Then I load the parameters and train the model like this:

model.load_state_dict(torch.load("pretrained_model.pth"))

for i in epochs:
    if(i % 100 == 0):
        model.train(False)
        ...validation process...
        if(current_score > best_score):
            torch.save(model.state_dict(), "best_model.pth")

    model.train(True)
    ...training process...

But, when I reload the saved model best_model.pth, it shows low performance as model before training, though it showed best performance when training.

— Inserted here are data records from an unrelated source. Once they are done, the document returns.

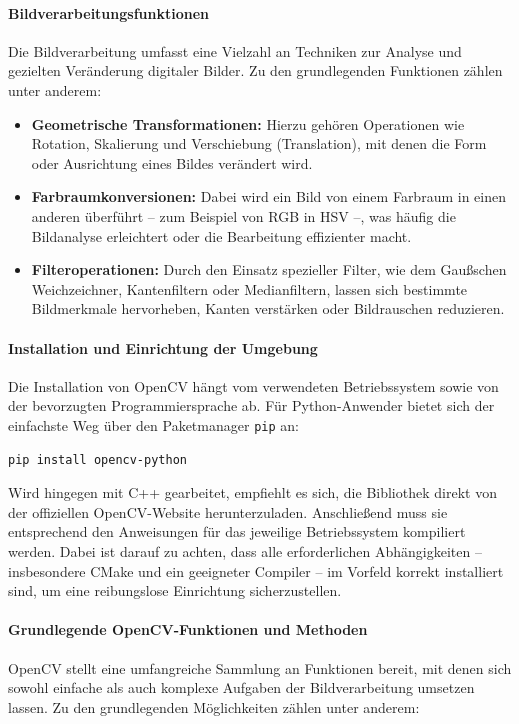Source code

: \paragraph{Bildverarbeitungsfunktionen}
Die Bildverarbeitung umfasst eine Vielzahl an Techniken zur Analyse und gezielten Veränderung digitaler Bilder. Zu den grundlegenden Funktionen zählen unter anderem:

\begin{itemize}
    \item \textbf{Geometrische Transformationen:} Hierzu gehören Operationen wie Rotation, Skalierung und Verschiebung (Translation), mit denen die Form oder Ausrichtung eines Bildes verändert wird.
    \item \textbf{Farbraumkonversionen:} Dabei wird ein Bild von einem Farbraum in einen anderen überführt – zum Beispiel von RGB in HSV –, was häufig die Bildanalyse erleichtert oder die Bearbeitung effizienter macht.
    \item \textbf{Filteroperationen:} Durch den Einsatz spezieller Filter, wie dem Gaußschen Weichzeichner, Kantenfiltern oder Medianfiltern, lassen sich bestimmte Bildmerkmale hervorheben, Kanten verstärken oder Bildrauschen reduzieren.
\end{itemize}

\paragraph{Installation und Einrichtung der Umgebung}
Die Installation von OpenCV hängt vom verwendeten Betriebssystem sowie von der bevorzugten Programmiersprache ab. Für Python-Anwender bietet sich der einfachste Weg über den Paketmanager \texttt{pip} an:

\begin{verbatim}
pip install opencv-python
\end{verbatim}

Wird hingegen mit C++ gearbeitet, empfiehlt es sich, die Bibliothek direkt von der offiziellen OpenCV-Website herunterzuladen. Anschließend muss sie entsprechend den Anweisungen für das jeweilige Betriebssystem kompiliert werden. Dabei ist darauf zu achten, dass alle erforderlichen Abhängigkeiten – insbesondere CMake und ein geeigneter Compiler – im Vorfeld korrekt installiert sind, um eine reibungslose Einrichtung sicherzustellen.

\paragraph{Grundlegende OpenCV-Funktionen und Methoden}
OpenCV stellt eine umfangreiche Sammlung an Funktionen bereit, mit denen sich sowohl einfache als auch komplexe Aufgaben der Bildverarbeitung umsetzen lassen. Zu den grundlegenden Möglichkeiten zählen unter anderem:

Following is how performance changes:

before training・・・70% accuracy
after training・・・87% accuracy => OK, that’s best score and I save the model as "best_model.pth"
after loading "best_model.pth"(expected to have 87% accuracy)・・・70% accuracy

Do you know why this thing occurs?

Thanks.

ptrblck · February 22, 2018, 12:19pm

How did you measure the performance?
Have you set the model to .eval() before calculating the performance?

kenmikanmi · February 22, 2018, 9:08pm

I used model.train(False) instead, then evaluated and saved the model by torch.save(model.state_dict, "weights.pth").

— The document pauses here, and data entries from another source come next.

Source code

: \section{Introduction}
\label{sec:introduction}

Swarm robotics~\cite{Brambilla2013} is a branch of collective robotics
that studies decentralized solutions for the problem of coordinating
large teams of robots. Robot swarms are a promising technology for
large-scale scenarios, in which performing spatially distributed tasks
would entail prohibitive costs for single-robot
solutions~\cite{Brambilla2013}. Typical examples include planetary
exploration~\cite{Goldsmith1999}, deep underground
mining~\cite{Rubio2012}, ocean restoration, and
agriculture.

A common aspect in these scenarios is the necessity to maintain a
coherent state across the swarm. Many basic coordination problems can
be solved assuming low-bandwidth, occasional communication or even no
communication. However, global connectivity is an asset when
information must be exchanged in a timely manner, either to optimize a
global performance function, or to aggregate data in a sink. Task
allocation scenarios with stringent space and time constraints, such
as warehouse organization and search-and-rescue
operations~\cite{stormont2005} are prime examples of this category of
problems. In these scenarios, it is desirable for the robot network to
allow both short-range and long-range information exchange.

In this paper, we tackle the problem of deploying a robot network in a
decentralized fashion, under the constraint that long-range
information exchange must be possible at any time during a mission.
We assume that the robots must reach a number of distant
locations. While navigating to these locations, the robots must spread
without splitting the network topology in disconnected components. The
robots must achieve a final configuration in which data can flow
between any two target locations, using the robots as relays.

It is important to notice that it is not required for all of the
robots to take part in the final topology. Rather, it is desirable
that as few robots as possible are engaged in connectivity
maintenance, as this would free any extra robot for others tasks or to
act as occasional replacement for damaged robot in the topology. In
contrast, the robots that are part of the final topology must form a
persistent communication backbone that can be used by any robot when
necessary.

Is model.eval() needed before saving?

Thanks

ptrblck · February 22, 2018, 9:09pm

No, you should use it for calculating the accuracy of the validation set. Did you set it again after loading the model?

kenmikanmi · February 22, 2018, 9:25pm

No, you should use it for calculating the accuracy of the validation set.

I got it. I’ll do this way.

Did you set it again after loading the model?

Could you tell me what “it” mean please?
When I loaded saved model, I did following way:

model = MyModel()
model.load_state_dict...
model.train(True)
...learning...
model.train(False)
...evaluating...

ptrblck · February 22, 2018, 11:54pm

Sorry for being not clear enough.
I mean setting your model to eval.

So let me understand your workflow.
You train your model and the accuracy is good for the training set.
You evaluate this model, the accuracy is still good, and you save it.
After loading the model you train it again.
How is the training accuracy then?
When evaluating again the accuracy is bad.

Did you use an adaptive optimizer (Adam, etc.)?
If so, did you take care of lowering the learning rate?
Did you also save the optimizer and reloaded it?

kenmikanmi · February 23, 2018, 10:50am

Following is answer for your reply:

You train your model and the accuracy is good for the training set. => Yes
You evaluate this model, the accuracy is still good, and you save it. => Yes(achieved 87% accuracy)
After loading the model you train it again. => No, I only loaded the model
When evaluating again the accuracy is bad. => Yes(70% accuracy)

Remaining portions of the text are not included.